Because she works with spreadsheets, it was "a nightmare" ensuring all the phone numbers and prices were inputted correctly. "I had to double-check and triple-check before I could submit it. It was a disaster."
Her parents searched the internet for an answer to their daughter's difficulties and eventually stumbled on the Raviv method, discovered by an Israeli woman called Nili Raviv, whose son Barak had severe dyslexia and attention-deficit problems. He left school with no qualifications and, at the age of 20, spent three months surfing in Hawaii. When he returned, his difficulties had almost disappeared and he read Catcher In The Rye in a week. His astonished mother spent the next five years trying to establish how the movements in surfing might have helped bring about this remarkable transformation in her son.
Unfortunately for Hanlon, there were no practitioners in Scotland at the time, and it wasn't until eight years later, when her mother saw a flyer about the Raviv method in the Kelso Co-op, that she was able to finally get the help she needed. "The next week – in February 2008 – I started the programme," she says.
The technique is based around a series of exercises that include doing a figure-of-eight walk for 20 minutes every day for six months. "When you're doing the figure-of-eight walk you're making connections between the left and the right side of the brain," says practitioner Karen Wexelstein, who is based in Earlston in Berwickshire. "With people who have learning difficulties, you have neurons that are firing but not making a full connection.
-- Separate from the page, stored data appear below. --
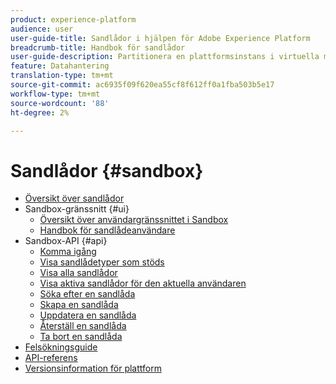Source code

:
 ```yaml
---
product: experience-platform
audience: user
user-guide-title: Sandlådor i hjälpen för Adobe Experience Platform
breadcrumb-title: Handbok för sandlådor
user-guide-description: Partitionera en plattformsinstans i virtuella miljöer för utveckling, testning och programdistribution.
feature: Datahantering
translation-type: tm+mt
source-git-commit: ac6935f09f620ea55cf8f612ff0a1fba503b5e17
workflow-type: tm+mt
source-wordcount: '88'
ht-degree: 2%

---
```



# Sandlådor {#sandbox}

* [Översikt över sandlådor](home.md)
* Sandbox-gränssnitt {#ui}
   * [Översikt över användargränssnittet i Sandbox](ui/overview.md)
   * [Handbok för sandlådeanvändare](ui/user-guide.md)
* Sandbox-API {#api}
   * [Komma igång](api/getting-started.md)
   * [Visa sandlådetyper som stöds](api/list-sandbox-types.md)
   * [Visa alla sandlådor](api/list-all-sandboxes.md)
   * [Visa aktiva sandlådor för den aktuella användaren](api/list-active-sandboxes.md)
   * [Söka efter en sandlåda](api/look-up-sandbox.md)
   * [Skapa en sandlåda](api/create-sandbox.md)
   * [Uppdatera en sandlåda](api/update-sandbox.md)
   * [Återställ en sandlåda](api/reset-sandbox.md)
   * [Ta bort en sandlåda](api/delete-sandbox.md)
* [Felsökningsguide](troubleshooting-guide.md)
* [API-referens](https://www.adobe.io/apis/experienceplatform/home/api-reference.html#!acpdr/swagger-specs/sandbox-api.yaml)
* [Versionsinformation för plattform](https://www.adobe.com/go/platform-release-notes-en)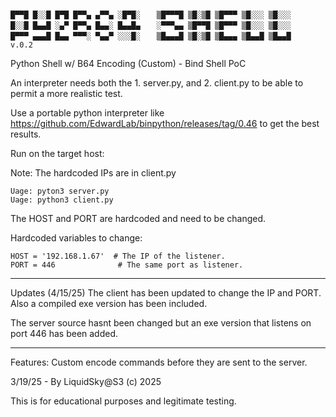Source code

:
 ```

█▀▀█ █░░█ █▀█ █▀▀▄ ▄▀▀▄ ░█▀█░ 　 ▒█▀▀▀█ ▒█░▒█ ▒█▀▀▀ ▒█░░░ ▒█░░░ 
█░░█ █▄▄█ ░▄▀ █▀▀▄ █▄▄░ █▄▄█▄ 　 ░▀▀▀▄▄ ▒█▀▀█ ▒█▀▀▀ ▒█░░░ ▒█░░░ 
█▀▀▀ ▄▄▄█ █▄▄ ▀▀▀░ ▀▄▄▀ ░░░█░ 　 ▒█▄▄▄█ ▒█░▒█ ▒█▄▄▄ ▒█▄▄█ ▒█▄▄█    v.0.2
```

Python Shell w/ B64 Encoding (Custom) - Bind Shell PoC

An interpreter needs both the 1. server.py, and 2. client.py to be able to permit a more realistic test. 

Use a portable python interpreter like https://github.com/EdwardLab/binpython/releases/tag/0.46 to get the best results.

Run on the target host:

Note: The hardcoded IPs are in client.py

```
Uage: pyton3 server.py
Uage: python3 client.py
```

The HOST and PORT are hardcoded and need to be changed.

Hardcoded variables to change:

```
HOST = '192.168.1.67'  # The IP of the listener.
PORT = 446              # The same port as listener.
```

---

Updates (4/15/25)
The client has been updated to change the IP and PORT. Also a compiled exe version has been included.

The server source hasnt been changed but an exe version that listens on port 446 has been added.

---

Features: Custom encode commands before they are sent to the server.

3/19/25 - By LiquidSky@S3 (c) 2025

This is for educational purposes and legitimate testing.
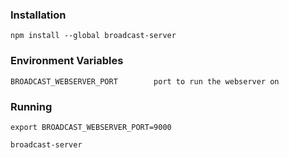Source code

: ### Installation

```
npm install --global broadcast-server
```

### Environment Variables

```
BROADCAST_WEBSERVER_PORT		port to run the webserver on
```

### Running

```
export BROADCAST_WEBSERVER_PORT=9000

broadcast-server

```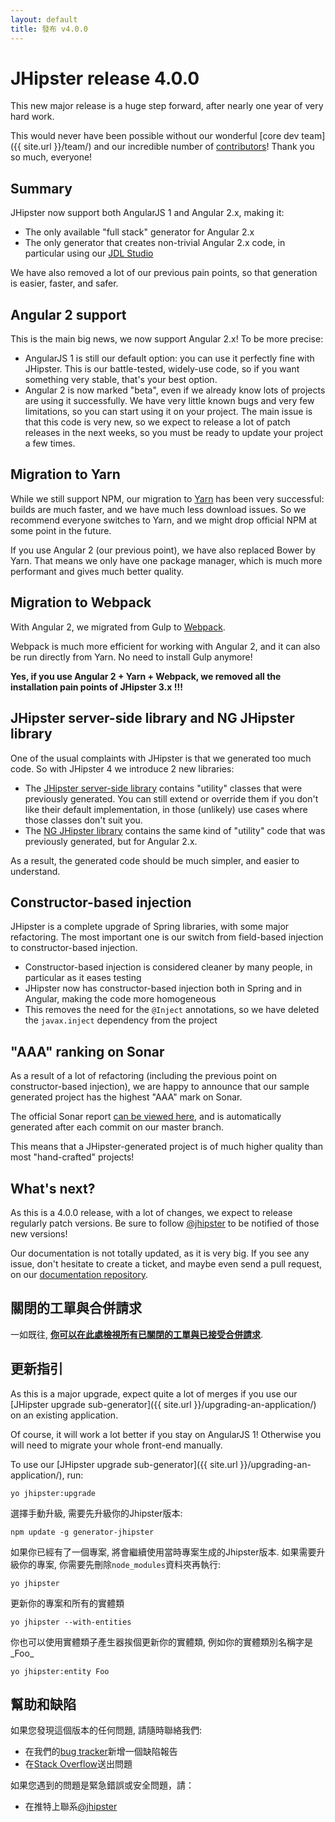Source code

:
 ```yaml
---
layout: default
title: 發布 v4.0.0
---
```


JHipster release 4.0.0
==================

This new major release is a huge step forward, after nearly one year of very hard work.

This would never have been possible without our wonderful [core dev team]({{ site.url }}/team/) and our incredible number of [contributors](https://github.com/jhipster/generator-jhipster/graphs/contributors)! Thank you so much, everyone!

Summary
------------

JHipster now support both AngularJS 1 and Angular 2.x, making it:

- The only available "full stack" generator for Angular 2.x
- The only generator that creates non-trivial Angular 2.x code, in particular using our [JDL Studio](https://start.jhipster.tech/jdl-studio/)

We have also removed a lot of our previous pain points, so that generation is easier, faster, and safer.

Angular 2 support
------------

This is the main big news, we now support Angular 2.x! To be more precise:

- AngularJS 1 is still our default option: you can use it perfectly fine with JHipster. This is our battle-tested, widely-use code, so if you want something very stable, that's your best option.
- Angular 2 is now marked "beta", even if we already know lots of projects are using it successfully. We have very little known bugs and very few limitations, so you can start using it on your project. The main issue is that this code is very new, so we expect to release a lot of patch releases in the next weeks, so you must be ready to update your project a few times.

Migration to Yarn
------------

While we still support NPM, our migration to [Yarn](https://github.com/yarnpkg/yarn) has been very successful: builds are much faster, and we have much less download issues. So we recommend everyone switches to Yarn, and we might drop official NPM at some point in the future.

If you use Angular 2 (our previous point), we have also replaced Bower by Yarn. That means we only have one package manager, which is much more performant and gives much better quality.

Migration to Webpack
------------

With Angular 2, we migrated from Gulp to [Webpack](https://webpack.github.io/).

Webpack is much more efficient for working with Angular 2, and it can also be run directly from Yarn. No need to install Gulp anymore!

**Yes, if you use Angular 2 + Yarn + Webpack, we removed all the installation pain points of JHipster 3.x !!!**

JHipster server-side library and NG JHipster library
------------

One of the usual complaints with JHipster is that we generated too much code. So with JHipster 4 we introduce 2 new libraries:

- The [JHipster server-side library](https://github.com/jhipster/jhipster) contains "utility" classes that were previously generated. You can still extend or override them if you don't like their default implementation, in those (unlikely) use cases where those classes don't suit you.
- The [NG JHipster library](https://github.com/jhipster/ng-jhipster) contains the same kind of "utility" code that was previously generated, but for Angular 2.x.

As a result, the generated code should be much simpler, and easier to understand.

Constructor-based injection
--------------

JHipster is a complete upgrade of Spring libraries, with some major refactoring. The most important one is our switch from field-based injection to constructor-based injection.

- Constructor-based injection is considered cleaner by many people, in particular as it eases testing
- JHipster now has constructor-based injection both in Spring and in Angular, making the code more homogeneous
- This removes the need for the `@Inject` annotations, so we have deleted the `javax.inject` dependency from the project

"AAA" ranking on Sonar
---------------

As a result of a lot of refactoring (including the previous point on constructor-based injection), we are happy to announce that our sample generated project has the highest "AAA" mark on Sonar.

The official Sonar report [can be viewed here](https://sonarqube.com/dashboard/?id=1054756), and is automatically generated after each commit on our master branch.

This means that a JHipster-generated project is of much higher quality than most "hand-crafted" projects!

What's next?
------------

As this is a 4.0.0 release, with a lot of changes, we expect to release regularly patch versions. Be sure to follow [@jhipster](https://twitter.com/jhipster) to be notified of those new versions!

Our documentation is not totally updated, as it is very big. If you see any issue, don't hesitate to create a ticket, and maybe even send a pull request, on our [documentation repository](https://github.com/jhipster/jhipster.github.io).

關閉的工單與合併請求
------------
一如既往, __[你可以在此處檢視所有已關閉的工單與已接受合併請求](https://github.com/jhipster/generator-jhipster/issues?q=milestone%3A4.0.0+is%3Aclosed)__.

更新指引
------------

As this is a major upgrade, expect quite a lot of merges if you use our [JHipster upgrade sub-generator]({{ site.url }}/upgrading-an-application/) on an existing application.

Of course, it will work a lot better if you stay on AngularJS 1! Otherwise you will need to migrate your whole front-end manually.

To use our [JHipster upgrade sub-generator]({{ site.url }}/upgrading-an-application/), run:

```
yo jhipster:upgrade
```

選擇手動升級, 需要先升級你的Jhipster版本:

```
npm update -g generator-jhipster
```

如果你已經有了一個專案, 將會繼續使用當時專案生成的Jhipster版本.
如果需要升級你的專案, 你需要先刪除`node_modules`資料夾再執行:

```
yo jhipster
```

更新你的專案和所有的實體類

```
yo jhipster --with-entities
```

你也可以使用實體類子產生器挨個更新你的實體類, 例如你的實體類別名稱字是_Foo_

```
yo jhipster:entity Foo
```

幫助和缺陷
--------------

如果您發現這個版本的任何問題, 請隨時聯絡我們:

- 在我們的[bug tracker](https://github.com/jhipster/generator-jhipster/issues?state=open)新增一個缺陷報告
- 在[Stack Overflow](http://stackoverflow.com/tags/jhipster/info)送出問題

如果您遇到的問題是緊急錯誤或安全問題，請：

- 在推特上聯系[@jhipster](https://twitter.com/jhipster)
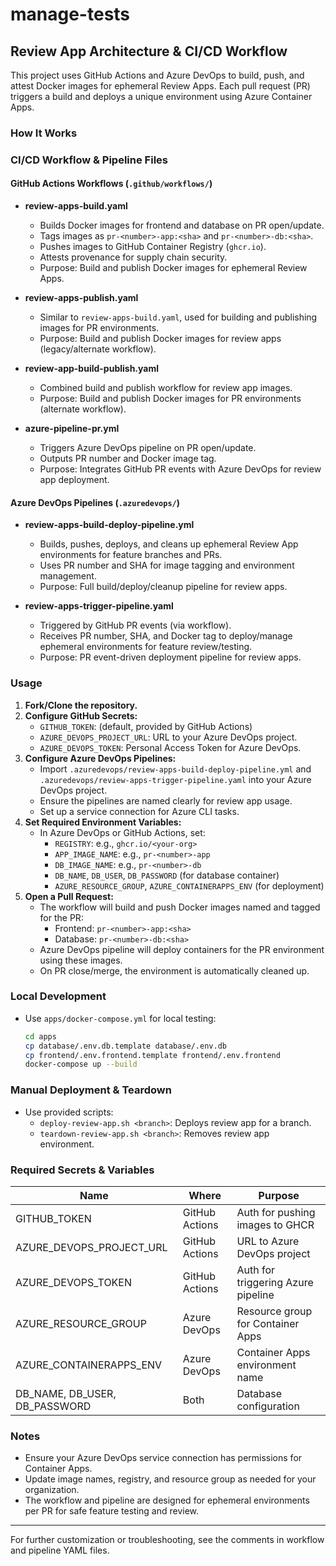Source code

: # manage-tests

## Review App Architecture & CI/CD Workflow

This project uses GitHub Actions and Azure DevOps to build, push, and attest Docker images for ephemeral Review Apps. Each pull request (PR) triggers a build and deploys a unique environment using Azure Container Apps.

### How It Works

### CI/CD Workflow & Pipeline Files

#### GitHub Actions Workflows (`.github/workflows/`)

- **review-apps-build.yaml**
  - Builds Docker images for frontend and database on PR open/update.
  - Tags images as `pr-<number>-app:<sha>` and `pr-<number>-db:<sha>`.
  - Pushes images to GitHub Container Registry (`ghcr.io`).
  - Attests provenance for supply chain security.
  - Purpose: Build and publish Docker images for ephemeral Review Apps.

- **review-apps-publish.yaml**
  - Similar to `review-apps-build.yaml`, used for building and publishing images for PR environments.
  - Purpose: Build and publish Docker images for review apps (legacy/alternate workflow).

- **review-app-build-publish.yaml**
  - Combined build and publish workflow for review app images.
  - Purpose: Build and publish Docker images for PR environments (alternate workflow).

- **azure-pipeline-pr.yml**
  - Triggers Azure DevOps pipeline on PR open/update.
  - Outputs PR number and Docker image tag.
  - Purpose: Integrates GitHub PR events with Azure DevOps for review app deployment.

#### Azure DevOps Pipelines (`.azuredevops/`)

- **review-apps-build-deploy-pipeline.yml**
  - Builds, pushes, deploys, and cleans up ephemeral Review App environments for feature branches and PRs.
  - Uses PR number and SHA for image tagging and environment management.
  - Purpose: Full build/deploy/cleanup pipeline for review apps.

- **review-apps-trigger-pipeline.yaml**
  - Triggered by GitHub PR events (via workflow).
  - Receives PR number, SHA, and Docker tag to deploy/manage ephemeral environments for feature review/testing.
  - Purpose: PR event-driven deployment pipeline for review apps.

### Usage

1. **Fork/Clone the repository.**
2. **Configure GitHub Secrets:**
   - `GITHUB_TOKEN`: (default, provided by GitHub Actions)
   - `AZURE_DEVOPS_PROJECT_URL`: URL to your Azure DevOps project.
   - `AZURE_DEVOPS_TOKEN`: Personal Access Token for Azure DevOps.
3. **Configure Azure DevOps Pipelines:**
   - Import `.azuredevops/review-apps-build-deploy-pipeline.yml` and `.azuredevops/review-apps-trigger-pipeline.yaml` into your Azure DevOps project.
   - Ensure the pipelines are named clearly for review app usage.
   - Set up a service connection for Azure CLI tasks.
4. **Set Required Environment Variables:**
   - In Azure DevOps or GitHub Actions, set:
     - `REGISTRY`: e.g., `ghcr.io/<your-org>`
     - `APP_IMAGE_NAME`: e.g., `pr-<number>-app`
     - `DB_IMAGE_NAME`: e.g., `pr-<number>-db`
     - `DB_NAME`, `DB_USER`, `DB_PASSWORD` (for database container)
     - `AZURE_RESOURCE_GROUP`, `AZURE_CONTAINERAPPS_ENV` (for deployment)
5. **Open a Pull Request:**
   - The workflow will build and push Docker images named and tagged for the PR:
     - Frontend: `pr-<number>-app:<sha>`
     - Database: `pr-<number>-db:<sha>`
   - Azure DevOps pipeline will deploy containers for the PR environment using these images.
   - On PR close/merge, the environment is automatically cleaned up.

### Local Development

- Use `apps/docker-compose.yml` for local testing:
  ```bash
  cd apps
  cp database/.env.db.template database/.env.db
  cp frontend/.env.frontend.template frontend/.env.frontend
  docker-compose up --build
  ```

### Manual Deployment & Teardown

- Use provided scripts:
  - `deploy-review-app.sh <branch>`: Deploys review app for a branch.
  - `teardown-review-app.sh <branch>`: Removes review app environment.

### Required Secrets & Variables

| Name                      | Where           | Purpose                                 |
|---------------------------|-----------------|-----------------------------------------|
| GITHUB_TOKEN              | GitHub Actions  | Auth for pushing images to GHCR          |
| AZURE_DEVOPS_PROJECT_URL  | GitHub Actions  | URL to Azure DevOps project              |
| AZURE_DEVOPS_TOKEN        | GitHub Actions  | Auth for triggering Azure pipeline        |
| AZURE_RESOURCE_GROUP      | Azure DevOps    | Resource group for Container Apps        |
| AZURE_CONTAINERAPPS_ENV   | Azure DevOps    | Container Apps environment name          |
| DB_NAME, DB_USER, DB_PASSWORD | Both        | Database configuration                   |

### Notes

- Ensure your Azure DevOps service connection has permissions for Container Apps.
- Update image names, registry, and resource group as needed for your organization.
- The workflow and pipeline are designed for ephemeral environments per PR for safe feature testing and review.

---

For further customization or troubleshooting, see the comments in workflow and pipeline YAML files.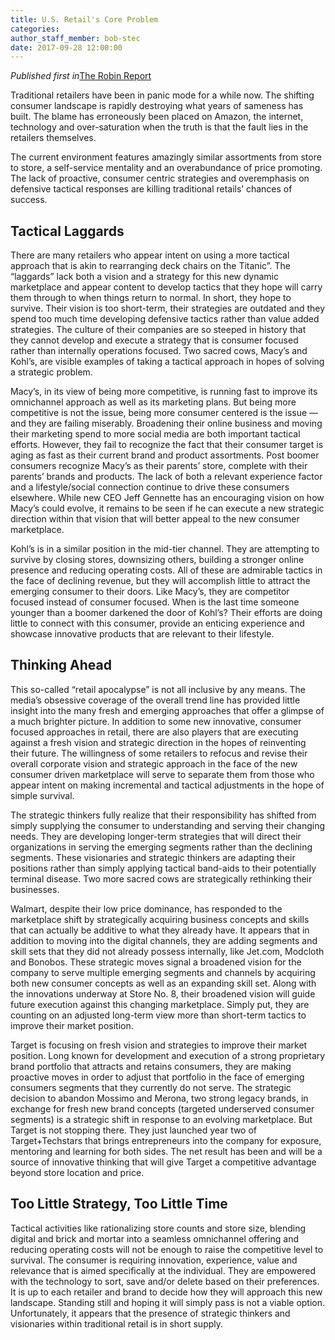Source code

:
 ```yaml
---
title: U.S. Retail's Core Problem
categories:
author_staff_member: bob-stec
date: 2017-09-28 12:00:00
---
```



*Published first in*[The Robin Report](http://www.therobinreport.com/retails-core-problem/?utm_source=The+Robin+Report&amp;utm_campaign=61d32346c5-Retails'+Core+Problem_2017_08_16&amp;utm_medium=email&amp;utm_term=0_e90268c709-61d32346c5-229112669)

Traditional retailers have been in panic mode for a while now. The shifting consumer landscape is rapidly destroying what years of sameness has built. The blame has erroneously been placed on Amazon, the internet, technology and over-saturation when the truth is that the fault lies in the retailers themselves.

The current environment features amazingly similar assortments from store to store, a self-service mentality and an overabundance of price promoting. The lack of proactive, consumer centric strategies and overemphasis on defensive tactical responses are killing traditional retails’ chances of success.

## Tactical Laggards

There are many retailers who appear intent on using a more tactical approach that is akin to rearranging deck chairs on the Titanic”. The “laggards” lack both a vision and a strategy for this new dynamic marketplace and appear content to develop tactics that they hope will carry them through to when things return to normal. In short, they hope to survive. Their vision is too short-term, their strategies are outdated and they spend too much time developing defensive tactics rather than value added strategies. The culture of their companies are so steeped in history that they cannot develop and execute a strategy that is consumer focused rather than internally operations focused. Two sacred cows, Macy’s and Kohl’s, are visible examples of taking a tactical approach in hopes of solving a strategic problem.

Macy’s, in its view of being more competitive, is running fast to improve its omnichannel approach as well as its marketing plans. But being more competitive is not the issue, being more consumer centered is the issue — and they are failing miserably. Broadening their online business and moving their marketing spend to more social media are both important tactical efforts. However, they fail to recognize the fact that their consumer target is aging as fast as their current brand and product assortments. Post boomer consumers recognize Macy’s as their parents’ store, complete with their parents’ brands and products. The lack of both a relevant experience factor and a lifestyle/social connection continue to drive these consumers elsewhere. While new CEO Jeff Gennette has an encouraging vision on how Macy’s could evolve, it remains to be seen if he can execute a new strategic direction within that vision that will better appeal to the new consumer marketplace.

Kohl’s is in a similar position in the mid-tier channel. They are attempting to survive by closing stores, downsizing others, building a stronger online presence and reducing operating costs. All of these are admirable tactics in the face of declining revenue, but they will accomplish little to attract the emerging consumer to their doors. Like Macy’s, they are competitor focused instead of consumer focused. When is the last time someone younger than a boomer darkened the door of Kohl’s? Their efforts are doing little to connect with this consumer, provide an enticing experience and showcase innovative products that are relevant to their lifestyle.

## Thinking Ahead

This so-called “retail apocalypse” is not all inclusive by any means. The media’s obsessive coverage of the overall trend line has provided little insight into the many fresh and emerging approaches that offer a glimpse of a much brighter picture. In addition to some new innovative, consumer focused approaches in retail, there are also players that are executing against a fresh vision and strategic direction in the hopes of reinventing their future. The willingness of some retailers to refocus and revise their overall corporate vision and strategic approach in the face of the new consumer driven marketplace will serve to separate them from those who appear intent on making incremental and tactical adjustments in the hope of simple survival.

The strategic thinkers fully realize that their responsibility has shifted from simply supplying the consumer to understanding and serving their changing needs. They are developing longer-term strategies that will direct their organizations in serving the emerging segments rather than the declining segments. These visionaries and strategic thinkers are adapting their positions rather than simply applying tactical band-aids to their potentially terminal disease. Two more sacred cows are strategically rethinking their businesses.

Walmart, despite their low price dominance, has responded to the marketplace shift by strategically acquiring business concepts and skills that can actually be additive to what they already have. It appears that in addition to moving into the digital channels, they are adding segments and skill sets that they did not already possess internally, like Jet.com, Modcloth and Bonobos. These strategic moves signal a broadened vision for the company to serve multiple emerging segments and channels by acquiring both new consumer concepts as well as an expanding skill set. Along with the innovations underway at Store No. 8, their broadened vision will guide future execution against this changing marketplace. Simply put, they are counting on an adjusted long-term view more than short-term tactics to improve their market position.

Target is focusing on fresh vision and strategies to improve their market position. Long known for development and execution of a strong proprietary brand portfolio that attracts and retains consumers, they are making proactive moves in order to adjust that portfolio in the face of emerging consumers segments that they currently do not serve. The strategic decision to abandon Mossimo and Merona, two strong legacy brands, in exchange for fresh new brand concepts (targeted underserved consumer segments) is a strategic shift in response to an evolving marketplace. But Target is not stopping there. They just launched year two of Target+Techstars that brings entrepreneurs into the company for exposure, mentoring and learning for both sides. The net result has been and will be a source of innovative thinking that will give Target a competitive advantage beyond store location and price.

## Too Little Strategy, Too Little Time

Tactical activities like rationalizing store counts and store size, blending digital and brick and mortar into a seamless omnichannel offering and reducing operating costs will not be enough to raise the competitive level to survival. The consumer is requiring innovation, experience, value and relevance that is aimed specifically at the individual. They are empowered with the technology to sort, save and/or delete based on their preferences. It is up to each retailer and brand to decide how they will approach this new landscape. Standing still and hoping it will simply pass is not a viable option. Unfortunately, it appears that the presence of strategic thinkers and visionaries within traditional retail is in short supply.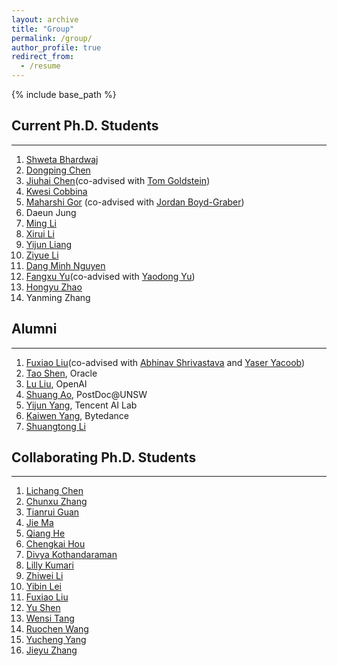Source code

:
 ```yaml
---
layout: archive
title: "Group"
permalink: /group/
author_profile: true
redirect_from:
  - /resume
---
```


{% include base_path %}


## Current Ph.D. Students
-----
1. [Shweta Bhardwaj](https://shwetabhardwaj44.github.io/)
1. [Dongping Chen](https://dongping-chen.github.io/)
1. [Jiuhai Chen](https://scholar.google.com/citations?user=eJP77eoAAAAJ&hl=en)(co-advised with [Tom Goldstein](https://www.cs.umd.edu/~tomg/))
1. [Kwesi Cobbina](https://scholar.google.com/citations?user=Xt49YYgAAAAJ&hl=en)
1. [Maharshi Gor](https://mgor.info/) (co-advised with [Jordan Boyd-Graber](https://users.umiacs.umd.edu/~jbg/))
1. Daeun Jung
1. [Ming Li](https://mingliiii.github.io/)
1. [Xirui Li](https://xirui-li.github.io/)
1. [Yijun Liang](https://scholar.google.com/citations?user=YSy5z0MAAAAJ&hl=zh-CN)
1. [Ziyue Li](https://litzy0619.github.io/)
1. [Dang Minh Nguyen](https://dangne.github.io/)
1. [Fangxu Yu](https://scholar.google.com/citations?user=AQjUv4YAAAAJ&hl=zh-CN)(co-advised with [Yaodong Yu](https://yaodongyu.github.io/))
1. [Hongyu Zhao](https://scholar.google.com/citations?user=bGy-EUAAAAAJ&hl=en)
1. Yanming Zhang


## Alumni
-----
1. [Fuxiao Liu](https://fuxiaoliu.github.io/)(co-advised with [Abhinav Shrivastava](https://www.cs.umd.edu/~abhinav/) and [Yaser Yacoob](https://users.umiacs.umd.edu/~yaser/))
1. [Tao Shen](https://scholar.google.com/citations?user=SegyX9AAAAAJ&hl=en), Oracle
1. [Lu Liu](https://liulu112601.github.io/), OpenAI
1. [Shuang Ao](https://www.unsw.edu.au/staff/shuang-ao), PostDoc@UNSW
1. [Yijun Yang](https://stevenyangyj.github.io/), Tencent AI Lab
1. [Kaiwen Yang](https://scholar.google.com/citations?user=WQzn8u0AAAAJ&hl=en), Bytedance
1. [Shuangtong Li](http://staff.ustc.edu.cn/~xinmei/stli.html)


## Collaborating Ph.D. Students
-----
1. [Lichang Chen](https://lichang-chen.github.io/)
1. [Chunxu Zhang](https://scholar.google.com/citations?user=cYvbwQsAAAAJ&hl=zh-CN)
1. [Tianrui Guan](https://tianruiguan.phd/)
1. [Jie Ma](https://scholar.google.com.au/citations?user=tSmDoz0AAAAJ&hl=en)
1. [Qiang He](https://sweetice.github.io/)
1. [Chengkai Hou](https://jackhck.github.io/)
1. [Divya Kothandaraman](https://divyakraman.github.io/)
1. [Lilly Kumari](https://scholar.google.co.in/citations?user=eoGxOusAAAAJ&hl=en)
1. [Zhiwei Li](https://profiles.uts.edu.au/student_Zhiwei.Li)
1. [Yibin Lei](https://scholar.google.com/citations?user=raNLEXsAAAAJ&hl=en)
1. [Fuxiao Liu](https://fuxiaoliu.github.io/)
1. [Yu Shen](https://www.cs.umd.edu/~yushen/)
1. [Wensi Tang](https://scholar.google.com/citations?user=Nb1kMiAAAAAJ&hl=en)
1. [Ruochen Wang](https://ruocwang.github.io/)
1. [Yucheng Yang](https://scholar.google.com/citations?user=MDEntKcAAAAJ&hl=zh-CN)
1. [Jieyu Zhang](https://jieyuz2.github.io/)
By doing these exercises every day, you're nurturing the growing process of the brain cells and, within about six months, the connections will be established and the older neurons will wither away."
Wexelstein, 45, was born in Edinburgh but has spent the last 21 years working in the fashion industry in London. Her introduction to Raviv came in 2006, after her son Josh, then aged nine, was diagnosed with dyslexia. He began the programme with a private tutor but around the same time she decided to take a training course herself, to enable her to help Josh and to find out more about learning difficulties in general. "But after six months I was totally redundant because he just didn't need my help any more," she says. "He has caught up with all his reading. All the years he couldn't read fluently, now he's bookworm boy.
"He's not cured," she stresses, "because dyslexia isn't a disease, but he has overcome his difficulties."
She might have continued happily in her job – helping out friends' children at weekends – but for a move of her office, which turned a two-hour commute into four hours. "I thought, 'I've got to get a life.' There was nobody offering this service in Scotland, and because Josh was moving up to high school things just fell into place and I moved back in November 2007."
One of her first clients was Hanlon. "When Karen diagnosed me, I felt fantastic. It was such a relief to find out what it was after all these years of being labelled silly and stupid."
Even after just one week, she says, she noticed a change. "It was amazing. I felt more confident, and the numbers just started leaping out in different colours. I was able to do my times tables backwards and forwards, I can see road signs and my reading has improved a lot as well. I can finally get on with a normal life.
"I am starting to see and feel things for the first time. I have been brought to the foreground of my own life to experience everything for myself, instead of hiding in the background, afraid I will fail."
The method can work for those with dyslexia, dyscalculia, dyspraxia, dysgraphia (problems with handwriting) and ADHD, and on those as young as five and as old as 70. However, often parents have to wait until their children are in their mid-primary school years before they are diagnosed with having learning difficulties.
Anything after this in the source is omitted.